__The problem__.
Gather every line of the entries that includes the word "width".
────────────────────
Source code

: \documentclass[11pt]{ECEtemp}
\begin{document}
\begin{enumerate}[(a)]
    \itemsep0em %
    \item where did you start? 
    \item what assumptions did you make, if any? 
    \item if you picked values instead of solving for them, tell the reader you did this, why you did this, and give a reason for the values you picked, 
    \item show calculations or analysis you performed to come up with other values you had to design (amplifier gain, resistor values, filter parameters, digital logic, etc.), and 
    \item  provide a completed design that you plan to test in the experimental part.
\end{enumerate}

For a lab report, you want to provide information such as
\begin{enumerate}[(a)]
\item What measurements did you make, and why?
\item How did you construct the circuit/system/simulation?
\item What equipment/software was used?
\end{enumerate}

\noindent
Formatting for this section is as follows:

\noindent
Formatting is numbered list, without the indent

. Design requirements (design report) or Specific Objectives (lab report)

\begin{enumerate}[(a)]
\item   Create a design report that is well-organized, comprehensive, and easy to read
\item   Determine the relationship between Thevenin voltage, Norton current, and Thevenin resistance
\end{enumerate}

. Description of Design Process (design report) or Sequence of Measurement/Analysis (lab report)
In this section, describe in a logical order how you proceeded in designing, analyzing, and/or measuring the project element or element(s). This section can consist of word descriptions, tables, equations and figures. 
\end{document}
────────────────────
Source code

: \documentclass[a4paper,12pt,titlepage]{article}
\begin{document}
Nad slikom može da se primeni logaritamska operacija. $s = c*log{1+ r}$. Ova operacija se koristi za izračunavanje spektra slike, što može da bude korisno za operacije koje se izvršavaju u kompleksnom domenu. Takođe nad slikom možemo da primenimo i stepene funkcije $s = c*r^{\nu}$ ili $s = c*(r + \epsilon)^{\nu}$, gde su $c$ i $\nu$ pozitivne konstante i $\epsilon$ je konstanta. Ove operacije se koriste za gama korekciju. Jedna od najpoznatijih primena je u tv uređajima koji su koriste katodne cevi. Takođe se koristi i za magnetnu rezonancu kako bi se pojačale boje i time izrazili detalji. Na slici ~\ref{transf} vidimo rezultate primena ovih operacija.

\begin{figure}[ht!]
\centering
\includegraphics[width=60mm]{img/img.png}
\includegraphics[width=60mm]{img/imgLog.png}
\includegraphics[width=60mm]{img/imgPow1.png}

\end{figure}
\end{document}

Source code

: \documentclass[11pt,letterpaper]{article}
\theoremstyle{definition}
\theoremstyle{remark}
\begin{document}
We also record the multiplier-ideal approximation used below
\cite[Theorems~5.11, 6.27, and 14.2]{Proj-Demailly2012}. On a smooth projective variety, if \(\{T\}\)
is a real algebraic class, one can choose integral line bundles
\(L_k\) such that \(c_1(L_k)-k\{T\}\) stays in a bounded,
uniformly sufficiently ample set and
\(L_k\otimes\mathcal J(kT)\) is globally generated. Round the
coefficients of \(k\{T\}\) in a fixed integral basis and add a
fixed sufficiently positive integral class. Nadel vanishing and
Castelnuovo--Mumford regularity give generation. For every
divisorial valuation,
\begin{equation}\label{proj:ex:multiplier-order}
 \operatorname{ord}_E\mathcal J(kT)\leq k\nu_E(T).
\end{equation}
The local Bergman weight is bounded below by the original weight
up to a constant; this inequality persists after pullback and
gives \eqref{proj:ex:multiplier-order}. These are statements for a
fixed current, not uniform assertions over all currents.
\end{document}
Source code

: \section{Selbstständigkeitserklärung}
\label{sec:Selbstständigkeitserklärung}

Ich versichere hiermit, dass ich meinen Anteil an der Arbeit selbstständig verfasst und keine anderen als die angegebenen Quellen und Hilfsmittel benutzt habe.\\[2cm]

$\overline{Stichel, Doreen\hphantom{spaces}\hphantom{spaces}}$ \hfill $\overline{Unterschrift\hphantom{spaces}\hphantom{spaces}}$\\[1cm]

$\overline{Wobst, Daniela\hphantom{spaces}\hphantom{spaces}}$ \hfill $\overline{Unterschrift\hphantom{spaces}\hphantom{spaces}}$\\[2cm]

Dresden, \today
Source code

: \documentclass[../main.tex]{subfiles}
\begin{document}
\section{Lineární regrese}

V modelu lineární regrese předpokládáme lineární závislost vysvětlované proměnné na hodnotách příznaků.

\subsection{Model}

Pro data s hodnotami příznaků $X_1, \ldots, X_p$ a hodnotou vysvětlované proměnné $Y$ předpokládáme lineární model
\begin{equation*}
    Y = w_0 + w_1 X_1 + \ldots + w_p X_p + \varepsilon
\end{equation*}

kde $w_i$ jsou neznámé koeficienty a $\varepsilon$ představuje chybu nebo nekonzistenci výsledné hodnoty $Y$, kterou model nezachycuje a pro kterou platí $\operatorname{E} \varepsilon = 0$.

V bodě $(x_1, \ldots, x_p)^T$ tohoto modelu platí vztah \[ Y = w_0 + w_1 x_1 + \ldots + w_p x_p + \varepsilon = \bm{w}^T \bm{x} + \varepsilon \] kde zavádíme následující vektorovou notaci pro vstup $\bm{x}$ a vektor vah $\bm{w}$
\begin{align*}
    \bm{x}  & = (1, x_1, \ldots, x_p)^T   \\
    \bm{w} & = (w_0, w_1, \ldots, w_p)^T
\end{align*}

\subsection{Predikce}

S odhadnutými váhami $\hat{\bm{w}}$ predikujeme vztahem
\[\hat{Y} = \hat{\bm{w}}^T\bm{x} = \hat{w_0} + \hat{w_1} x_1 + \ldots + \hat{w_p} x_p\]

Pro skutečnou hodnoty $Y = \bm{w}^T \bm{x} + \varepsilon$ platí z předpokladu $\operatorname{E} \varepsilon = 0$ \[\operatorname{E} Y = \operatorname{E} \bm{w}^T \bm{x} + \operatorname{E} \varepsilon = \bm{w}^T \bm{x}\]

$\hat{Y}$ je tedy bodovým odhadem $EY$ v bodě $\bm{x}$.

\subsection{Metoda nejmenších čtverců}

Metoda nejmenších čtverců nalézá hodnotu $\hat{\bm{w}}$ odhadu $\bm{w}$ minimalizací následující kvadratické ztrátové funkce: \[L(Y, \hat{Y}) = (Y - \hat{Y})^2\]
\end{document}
────────────────────
__Reply to the task__.
\includegraphics[width=60mm]{img/img.png}
\includegraphics[width=60mm]{img/imgLog.png}
\includegraphics[width=60mm]{img/imgPow1.png}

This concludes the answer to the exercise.